_TASK_. Transcribe every entry exactly, leaving out any pictures.

_RECORD EXCERPTS_.

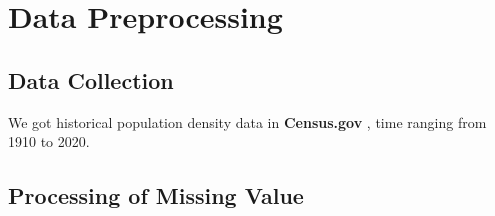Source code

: 
\section{Data Preprocessing}


\subsection{Data Collection}
We got historical population density data in \textbf{Census.gov} \cite{bureau_historical_nodate}, time ranging from 1910 to 2020. 


\subsection{Processing of Missing Value}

_THE ANSWER_.
Source code

: 
\section{Data Preprocessing}


\subsection{Data Collection}
We got historical population density data in \textbf{Census.gov} \cite{bureau_historical_nodate}, time ranging from 1910 to 2020. 


\subsection{Processing of Missing Value}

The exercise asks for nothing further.